On 22 February 2012, OnLive announced the release of a new consumer version of OnLive Desktop, a desktop-as-a-service (DaaS) offering. For $4.99 per user per month, OnLive Desktop Plus gives users access to a virtual Windows desktop running Microsoft Office, Internet Explorer (IE) 9 with Flash and PDF support.
OnLive’s offering will likely be very appealing to consumers who want to replicate Microsoft Office’s editing capabilities on their iPads. To date, Microsoft has only released versions of OneNote and Lync for the iPad, and nothing in the iPad App Store (such as Documents to Go, Quickoffice and iWork) offers full capabilities or perfect fidelity with Office.
OnLive’s Desktop Plus, its other offerings (including a free version and a Pro version with more storage) and similar offerings from other vendors (such as CloudOn) come close to providing the full Office experience on the iPad.
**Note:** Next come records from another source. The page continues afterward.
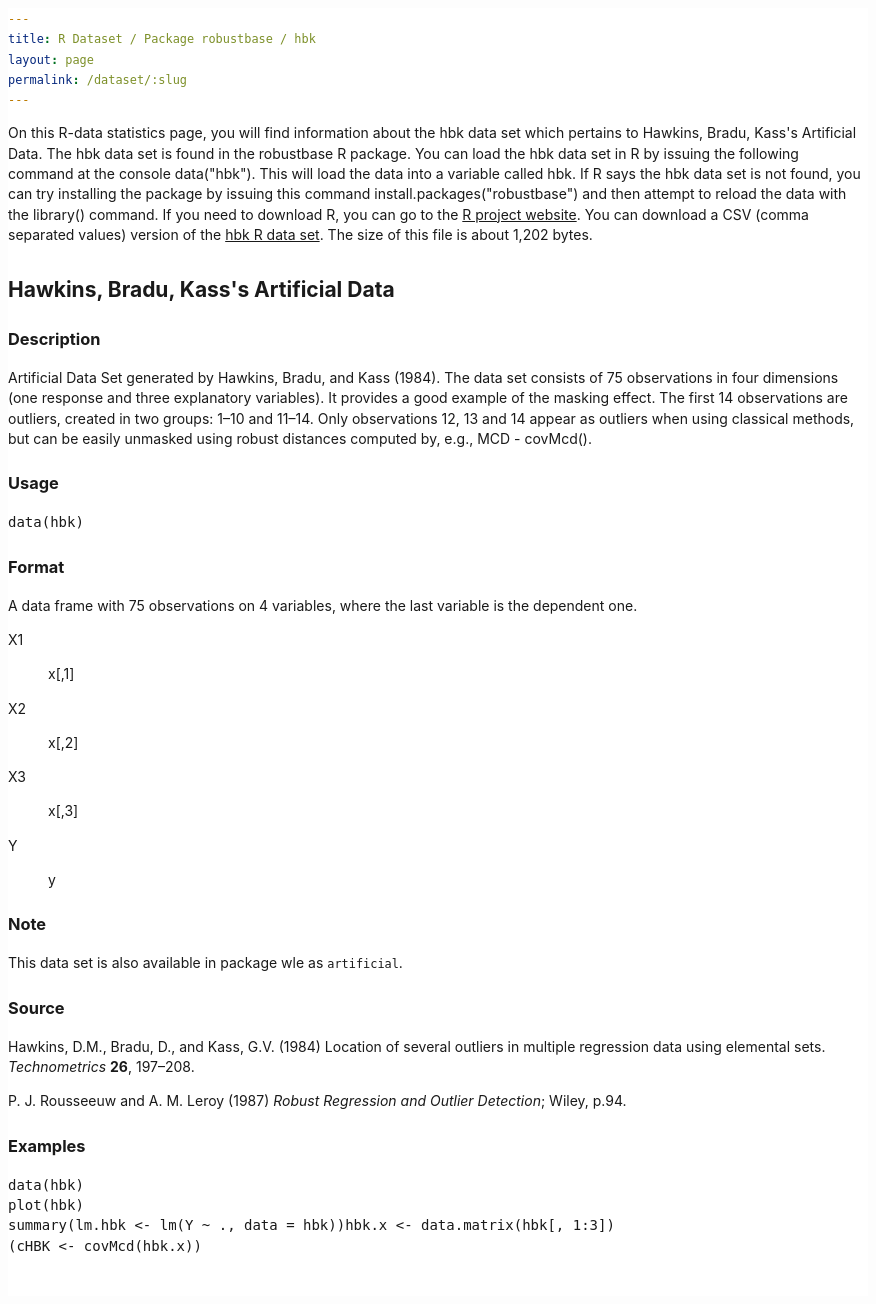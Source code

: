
 ```yaml
---
title: R Dataset / Package robustbase / hbk
layout: page
permalink: /dataset/:slug
---
```

<div id="dataset-info">
<p>On this R-data statistics page, you will find information about the <span class="mono">hbk</span> data set which pertains to Hawkins, Bradu, Kass's Artificial Data. The <span class="mono">hbk</span> data set is found in the <span class="mono">robustbase</span> R package. You can load the <span class="mono">hbk</span> data set in R by issuing the following command at the console <span class="mono">data("hbk")</span>. This will load the data into a variable called <span class="mono">hbk</span>. If R says the <span class="mono">hbk</span> data set is not found, you can try installing the package by issuing this command <span class="mono">install.packages("robustbase")</span> and then attempt to reload the data with the <span class="mono">library()</span> command. If you need to download R, you can go to the <a href="https://www.r-project.org">R project website</a>. You can download a CSV (comma separated values) version of the <span class="mono"><a href="../assets/data/csv/dataset-35859.csv">hbk R data set</a></span>. The size of this file is about 1,202 bytes.</p><h2>Hawkins, Bradu, Kass's Artificial Data</h2>
<h3>Description</h3>
<p>Artificial Data Set generated by Hawkins, Bradu, and Kass (1984). The data set consists of 75 observations in four dimensions (one response and three explanatory variables). It provides a good example of the masking effect. The first 14 observations are outliers, created in two groups: 1–10 and 11–14. Only observations 12, 13 and 14 appear as outliers when using classical methods, but can be easily unmasked using robust distances computed by, e.g., MCD - covMcd().</p>
<h3>Usage</h3>
<pre>data(hbk)</pre>
<h3>Format</h3>
<p>A data frame with 75 observations on 4 variables, where the last variable is the dependent one.</p>
<dl>
<dt>X1</dt>
<dd>
<p>x[,1]</p>
</dd>
<dt>X2</dt>
<dd>
<p>x[,2]</p>
</dd>
<dt>X3</dt>
<dd>
<p>x[,3]</p>
</dd>
<dt>Y</dt>
<dd>
<p>y</p>
</dd>
</dl>
<h3>Note</h3>
<p>This data set is also available in package <span class="pkg">wle</span> as <code>artificial</code>.</p>
<h3>Source</h3>
<p>Hawkins, D.M., Bradu, D., and Kass, G.V. (1984) Location of several outliers in multiple regression data using elemental sets. <em>Technometrics</em> <b>26</b>, 197–208.</p>
<p>P. J. Rousseeuw and A. M. Leroy (1987) <em>Robust Regression and Outlier Detection</em>; Wiley, p.94.</p>
<h3>Examples</h3>
<pre>
data(hbk)
plot(hbk)
summary(lm.hbk &lt;- lm(Y ~ ., data = hbk))hbk.x &lt;- data.matrix(hbk[, 1:3])
(cHBK &lt;- covMcd(hbk.x))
The compatibility and capabilities match the Windows desktop components because they are real Microsoft products running in a Windows virtual machine in the cloud. However, there are some drawbacks for end users:
OnLive Desktop Plus only works when connected to the Internet, creating some utility and mobility constraints.
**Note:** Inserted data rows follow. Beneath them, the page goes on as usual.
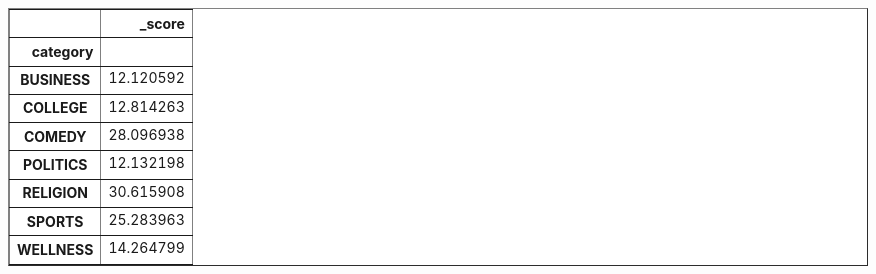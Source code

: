 


<div>
<style scoped>
    .dataframe tbody tr th:only-of-type {
        vertical-align: middle;
    }

    .dataframe tbody tr th {
        vertical-align: top;
    }

    .dataframe thead th {
        text-align: right;
    }
</style>
<table border="1" class="dataframe">
  <thead>
    <tr style="text-align: right;">
      <th></th>
      <th>_score</th>
    </tr>
    <tr>
      <th>category</th>
      <th></th>
    </tr>
  </thead>
  <tbody>
    <tr>
      <th>BUSINESS</th>
      <td>12.120592</td>
    </tr>
    <tr>
      <th>COLLEGE</th>
      <td>12.814263</td>
    </tr>
    <tr>
      <th>COMEDY</th>
      <td>28.096938</td>
    </tr>
    <tr>
      <th>POLITICS</th>
      <td>12.132198</td>
    </tr>
    <tr>
      <th>RELIGION</th>
      <td>30.615908</td>
    </tr>
    <tr>
      <th>SPORTS</th>
      <td>25.283963</td>
    </tr>
    <tr>
      <th>WELLNESS</th>
      <td>14.264799</td>
    </tr>
  </tbody>
</table>
</div>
Some users don’t like using gestures and touch (on the iPad) for Windows Applications, which were designed for keystrokes and mouse input.
Microsoft could release an iPad version of the Office suite.
Organizations and end users should note that OnLive Desktop Plus may present Microsoft licensing risks for organizations if consumers install the product on company iPads or use it to edit company documents from personal devices. Neither Microsoft nor OnLive has provided clear guidance on how users of these DaaS products must comply with Microsoft licensing requirements.
Using a Windows desktop through hosted virtual desktop (HVD) requires careful licensing that often includes additional products, fees or Software Assurance. Further, Microsoft often requires service providers to license products they provide through a Service Provider License Agreement (SPLA) with monthly payments for devices running the software. OnLive has not disclosed to us how it is complying with Microsoft licensing, and Microsoft has thus far declined to comment on the matter. In Gartner's view, if Microsoft were to conclude that OnLive is misusing its products, Microsoft could potentially take action against OnLive that could affect OnLive's ability to service clients. Gartner believes that there's also a risk that Microsoft could hold both OnLive and its customers responsible for any potential mislicensing.
Meet with your Microsoft account team and review whatever written guidance they will provide on licensing issues.
Evaluate the data security environment provided by OnLive and involve your chief information security officer in evaluating suitability and risks.
Recognize that some of your employees may use OnLive. Prepare to educate them on the licensing issues and risks if you do not have clear answers from Microsoft on licensing liabilities and limits.